--- RECORD EXCERPTS ---

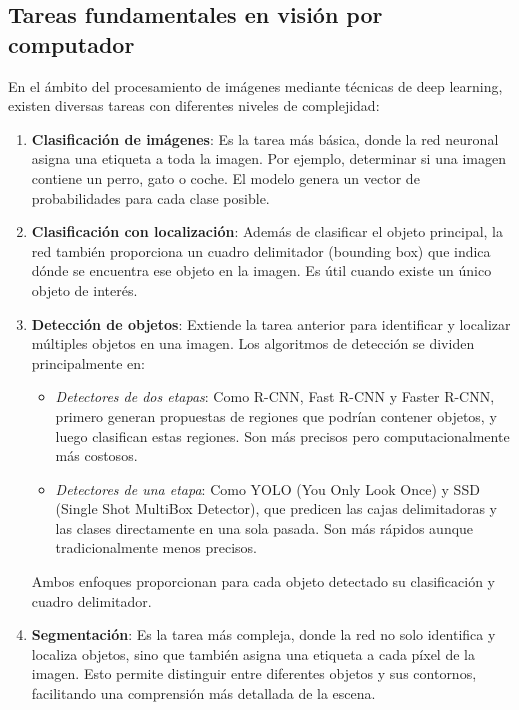 \documentclass[11pt,spanish,listoffigures,listoftables]{tfgetsinf}
\begin{document}
\subsection{Tareas fundamentales en visión por computador}
En el ámbito del procesamiento de imágenes mediante técnicas de deep learning, existen diversas tareas con diferentes niveles de complejidad:

\begin{enumerate}
    \item \textbf{Clasificación de imágenes}: Es la tarea más básica, donde la red neuronal asigna una etiqueta a toda la imagen. Por ejemplo, determinar si una imagen contiene un perro, gato o coche. El modelo genera un vector de probabilidades para cada clase posible.
    
    \item \textbf{Clasificación con localización}: Además de clasificar el objeto principal, la red también proporciona un cuadro delimitador (bounding box) que indica dónde se encuentra ese objeto en la imagen. Es útil cuando existe un único objeto de interés.
    
   \item \textbf{Detección de objetos}: Extiende la tarea anterior para identificar y localizar múltiples objetos en una imagen. Los algoritmos de detección se dividen principalmente en:
      \begin{itemize}
         \item \textit{Detectores de dos etapas}: Como R-CNN, Fast R-CNN y Faster R-CNN, primero generan propuestas de regiones que podrían contener objetos, y luego clasifican estas regiones. Son más precisos pero computacionalmente más costosos.
         \item \textit{Detectores de una etapa}: Como YOLO (You Only Look Once) y SSD (Single Shot MultiBox Detector), que predicen las cajas delimitadoras y las clases directamente en una sola pasada. Son más rápidos aunque tradicionalmente menos precisos.
      \end{itemize}
      Ambos enfoques proporcionan para cada objeto detectado su clasificación y cuadro delimitador.
    
    \item \textbf{Segmentación}: Es la tarea más compleja, donde la red no solo identifica y localiza objetos, sino que también asigna una etiqueta a cada píxel de la imagen. Esto permite distinguir entre diferentes objetos y sus contornos, facilitando una comprensión más detallada de la escena.
\end{enumerate}
\end{document}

---

REQUIRED ACTION: Copy each line above exactly. Images do not belong in the copy.

TASK RESPONSE:
 \documentclass[11pt,spanish,listoffigures,listoftables]{tfgetsinf}
\begin{document}
\subsection{Tareas fundamentales en visión por computador}
En el ámbito del procesamiento de imágenes mediante técnicas de deep learning, existen diversas tareas con diferentes niveles de complejidad:

\begin{enumerate}
    \item \textbf{Clasificación de imágenes}: Es la tarea más básica, donde la red neuronal asigna una etiqueta a toda la imagen. Por ejemplo, determinar si una imagen contiene un perro, gato o coche. El modelo genera un vector de probabilidades para cada clase posible.
    
    \item \textbf{Clasificación con localización}: Además de clasificar el objeto principal, la red también proporciona un cuadro delimitador (bounding box) que indica dónde se encuentra ese objeto en la imagen. Es útil cuando existe un único objeto de interés.
    
   \item \textbf{Detección de objetos}: Extiende la tarea anterior para identificar y localizar múltiples objetos en una imagen. Los algoritmos de detección se dividen principalmente en:
      \begin{itemize}
         \item \textit{Detectores de dos etapas}: Como R-CNN, Fast R-CNN y Faster R-CNN, primero generan propuestas de regiones que podrían contener objetos, y luego clasifican estas regiones. Son más precisos pero computacionalmente más costosos.
         \item \textit{Detectores de una etapa}: Como YOLO (You Only Look Once) y SSD (Single Shot MultiBox Detector), que predicen las cajas delimitadoras y las clases directamente en una sola pasada. Son más rápidos aunque tradicionalmente menos precisos.
      \end{itemize}
      Ambos enfoques proporcionan para cada objeto detectado su clasificación y cuadro delimitador.
    
    \item \textbf{Segmentación}: Es la tarea más compleja, donde la red no solo identifica y localiza objetos, sino que también asigna una etiqueta a cada píxel de la imagen. Esto permite distinguir entre diferentes objetos y sus contornos, facilitando una comprensión más detallada de la escena.
\end{enumerate}
\end{document}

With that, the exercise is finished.